A retirement plan is built on return assumptions. Those assumptions determine whether the plan works. The plan itself generates nothing. If the portfolio consistently falls short of what the plan requires, no amount of planning quality compensates for that gap. Retirement is not funded by documents. It is funded by compounding.

Income strategies are not inherently safer than growth.
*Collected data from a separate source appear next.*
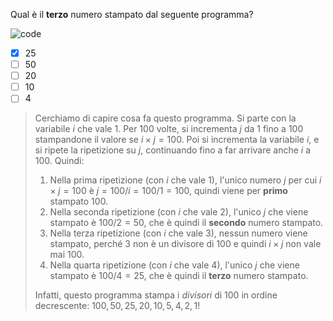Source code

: Qual è il **terzo** numero stampato dal seguente programma?

![code](code.asy)

- [x] $25$
- [ ] $50$
- [ ] $20$
- [ ] $10$
- [ ] $4$

> Cerchiamo di capire cosa fa questo programma.
> Si parte con la variabile $i$ che vale $1$. Per $100$ volte, si incrementa $j$ da $1$ fino a $100$ stampandone il valore se $i \times j = 100$.
> Poi si incrementa la variabile $i$, e si ripete la ripetizione su $j$, continuando fino a far arrivare anche $i$ a $100$. Quindi:
>
> 1. Nella prima ripetizione (con $i$ che vale $1$), l'unico numero $j$ per cui $i \times j = 100$ è $j = 100 / i = 100 / 1 = 100$, quindi viene per **primo** stampato $100$.
> 2. Nella seconda ripetizione (con $i$ che vale $2$), l'unico $j$ che viene stampato è $100 / 2 = 50$, che è quindi il **secondo** numero stampato.
> 3. Nella terza ripetizione (con $i$ che vale $3$), nessun numero viene stampato, perché $3$ non è un divisore di $100$ e quindi $i \times j$ non vale mai $100$.
> 4. Nella quarta ripetizione (con $i$ che vale $4$), l'unico $j$ che viene stampato è $100 / 4 = 25$, che è quindi il **terzo** numero stampato.
>
> Infatti, questo programma stampa i _divisori_ di $100$ in ordine decrescente: $100, 50, 25, 20, 10, 5, 4, 2, 1$!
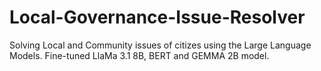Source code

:# Local-Governance-Issue-Resolver

Solving Local and Community issues of citizes using the Large Language Models.
Fine-tuned LlaMa 3.1 8B, BERT and GEMMA 2B model.


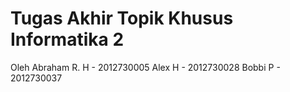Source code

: # Tugas Akhir Topik Khusus Informatika 2

Oleh
Abraham R. H - 2012730005
Alex H - 2012730028
Bobbi P - 2012730037
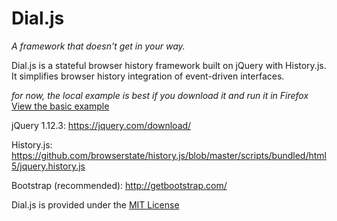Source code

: # Dial.js  
*A framework that doesn't get in your way.*  

Dial.js is a stateful browser history framework built on jQuery with History.js. It simplifies browser history integration of event-driven interfaces.

*for now, the local example is best if you download it and run it in Firefox*
[View the basic example](https://cdn.rawgit.com/danielteichman/Dial.js/public/Examples/basic_example.html)

jQuery 1.12.3: https://jquery.com/download/


History.js: https://github.com/browserstate/history.js/blob/master/scripts/bundled/html5/jquery.history.js


Bootstrap (recommended): http://getbootstrap.com/

Dial.js is provided under the [MIT License](https://tldrlegal.com/license/mit-license)
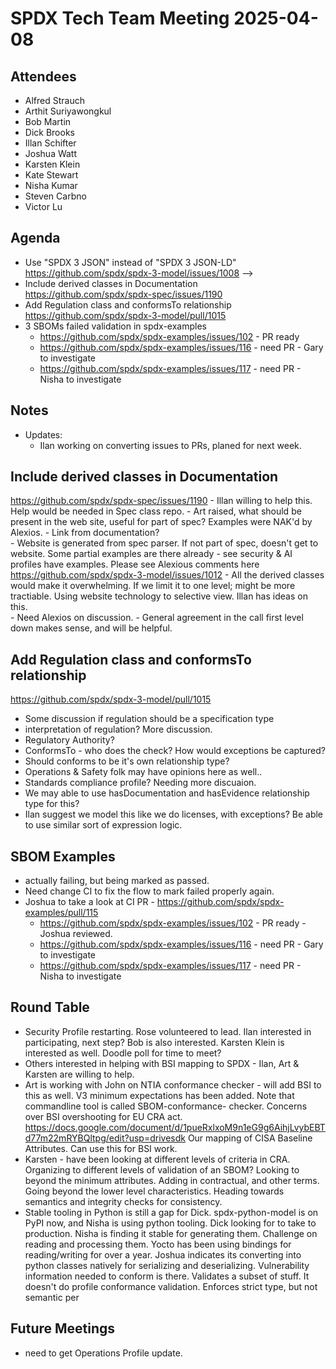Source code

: # SPDX Tech Team Meeting 2025-04-08

## Attendees

- Alfred Strauch
- Arthit Suriyawongkul
- Bob Martin
- Dick Brooks
- Illan Schifter
- Joshua Watt
- Karsten Klein
- Kate Stewart
- Nisha Kumar
- Steven Carbno
- Victor Lu

## Agenda

- Use "SPDX 3 JSON" instead of "SPDX 3 JSON-LD"
  https://github.com/spdx/spdx-3-model/issues/1008 --> 
- Include derived classes in Documentation
  https://github.com/spdx/spdx-spec/issues/1190
- Add Regulation class and conformsTo relationship
  https://github.com/spdx/spdx-3-model/pull/1015
- 3 SBOMs failed validation in spdx-examples
  - https://github.com/spdx/spdx-examples/issues/102 - PR ready
  - https://github.com/spdx/spdx-examples/issues/116 - need PR - Gary to investigate
  - https://github.com/spdx/spdx-examples/issues/117 - need PR - Nisha to investigate

## Notes

- Updates:
    - Ilan working on converting issues to PRs,  planed for next week.  

## Include derived classes in Documentation
  https://github.com/spdx/spdx-spec/issues/1190
     - Illan willing to help this.   Help would be needed in Spec class repo. 
     - Art raised, what should be present in the web site,  useful for part of spec?   Examples were NAK'd by Alexios.
     - Link from documentation?  
     - Website is generated from spec parser.   If not part of spec, doesn't get to website.    Some partial examples are there already - see security & AI profiles have examples.   Please see Alexious comments here https://github.com/spdx/spdx-3-model/issues/1012
     - All the derived classes would make it overwhelming.   If we limit it to one level;  might be more tractiable.   Using website technology to selective view.   Illan has ideas on this.   
     - Need Alexios on discussion.
     - General agreement in the call first level down makes sense, and will be helpful. 
     
## Add Regulation class and conformsTo relationship
  https://github.com/spdx/spdx-3-model/pull/1015
  - Some discussion if regulation should be a specification type
  - interpretation of regulation?   More discussion.   
  - Regulatory Authority?
  - ConformsTo - who does the check?   How would exceptions be captured?  
  - Should conforms to be it's own relationship type? 
  - Operations & Safety folk may have opinions here as well.. 
  - Standards compliance profile?   Needing more discuaion. 
  - We may able to use hasDocumentation and hasEvidence relationship type for this?
  - Ilan suggest we model this like we do licenses, with exceptions?   Be able to use similar sort of expression logic. 

## SBOM Examples 
- actually failing, but being marked as passed.
- Need change CI to fix the flow to mark failed properly again.
- Joshua to take a look at CI PR - https://github.com/spdx/spdx-examples/pull/115
  - https://github.com/spdx/spdx-examples/issues/102 - PR ready - Joshua reviewed.
  - https://github.com/spdx/spdx-examples/issues/116 - need PR - Gary to investigate
  - https://github.com/spdx/spdx-examples/issues/117 - need PR - Nisha to investigate
  
## Round Table
- Security Profile restarting.   Rose volunteered to lead.   Ilan interested in participating, next step?    Bob is also interested.  Karsten Klein is interested as well.   Doodle poll for time to meet?
- Others interested in helping with BSI mapping to SPDX - Ilan, Art & Karsten are willing to help. 
- Art is working with John on NTIA conformance checker - will add BSI to this as well.    V3 minimum expectations has been added.    Note that commandline tool is called SBOM-conformance- checker.   Concerns over BSI overshooting for EU CRA act.  https://docs.google.com/document/d/1pueRxlxoM9n1eG9g6AihjLvybEBTd77m22mRYBQltpg/edit?usp=drivesdk Our mapping of CISA Baseline Attributes. Can use this for BSI work. 
- Karsten - have been looking at different levels of criteria in CRA.  Organizing to different levels of validation of an SBOM?   Looking to beyond the minimum attributes.   Adding in contractual, and other terms.   Going beyond the lower level characteristics.   Heading towards semantics and integrity checks for consistency. 
- Stable tooling in Python is still a gap for Dick.   spdx-python-model is on PyPI now,  and Nisha is using python tooling.   Dick looking for to take to production.   Nisha is finding it stable for generating them.   Challenge on reading and processing them.   Yocto has been using bindings for reading/writing for over a year.   Joshua indicates its converting into python classes natively for serializing and deserializing.  Vulnerability information needed to conform is there.   Validates a subset of stuff.  It doesn't do profile conformance validation.   Enforces strict type, but not semantic per

## Future Meetings
- need to get Operations Profile update.
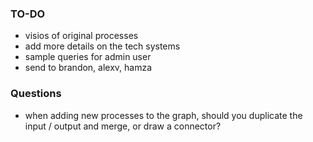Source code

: ### TO-DO

* visios of original processes
* add more details on the tech systems 
* sample queries for admin user
* send to brandon, alexv, hamza

### Questions

* when adding new processes to the graph, should you duplicate the input / output and merge, or draw a connector?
Income feels reassuring because it is visible and predictable. But a portfolio can produce consistent income while losing ground in real terms every single year. Income distributions without sufficient growth is not sustainable. It is slow liquidation that arrives with a quarterly statement that looks fine until it doesn’t.

About Dustin Wigington

Dustin Wigington is the founder of Rulicent Investments, the author of The Retirement Plan Paradox, and the creator of the SectorPulse™ investment strategy.

Before launching Rulicent, Dustin spent nearly a decade at Fisher Investments as a Regional Vice President, working directly with high-net-worth investors. His role centered on guiding prospective clients through the evaluation process — educating them on capital markets, portfolio structure, the thinking behind Fisher's investment approach — and helping them determine whether the firm was the right fit for their situation. Earlier in his career he served as a Senior Financial Advisor at Principal Financial Group, specializing in high-net-worth clients and institutional 401(k) plans.

The experience shaped a clear conviction: most retirees are being served by strategies that were designed for the convenience of the system, not the requirements of their retirement. The portfolios are standardized. The language is reassuring. And the structural gap between what clients are told and what their portfolios actually deliver goes largely unexamined.

Rulicent was built to close that gap — with rules-based portfolio design, genuine capital efficiency, and an approach to retirement investing that is accountable to the math rather than the narrative.

A native Oklahoman with family roots in the state going back several generations, Dustin founded Rulicent in Oklahoma City with a straight forward conviction: investors here deserve the same caliber of disciplined, evidence-based wealth management available anywhere in the country — built by someone who has a stake in this community.

The system handed you answers without teaching you the questions. This firm exists to ask them.

SectorPulse™

SectorPulse™ is the rules-based investment strategy developed by Rulicent to guide portfolio decisions.

It was not created quickly. It was built through years of research, historical market analysis, and simulation testing focused on a single question: how should a portfolio adapt as market conditions change — without relying on predictions, opinions, or emotional judgment?

Traditional portfolios are built as permanent allocations. They hold the same mix of assets regardless of how market leadership evolves, which sectors are driving returns, or whether conditions favor growth or demand protection. SectorPulse™ was developed to approach portfolio management differently.

The strategy evaluates market leadership, sector momentum, and changing risk conditions through a defined set of rules. When conditions support growth, the portfolio is positioned to participate. When conditions deteriorate, the strategy reduces exposure— not because of a prediction about what will happen next, but because of what is observable right now.

Every decision follows predefined rules rather than subjective judgment. This structurer moves emotional reactions during periods of market stress and creates a repeatable, accountable process for adjusting portfolio positioning as cycles change. SectorPulse™ is the practical application of the ideas in The Retirement Plan Paradox—an attempt to align portfolio structure with the realities of how markets actually behave, rather than how planning models assume they will.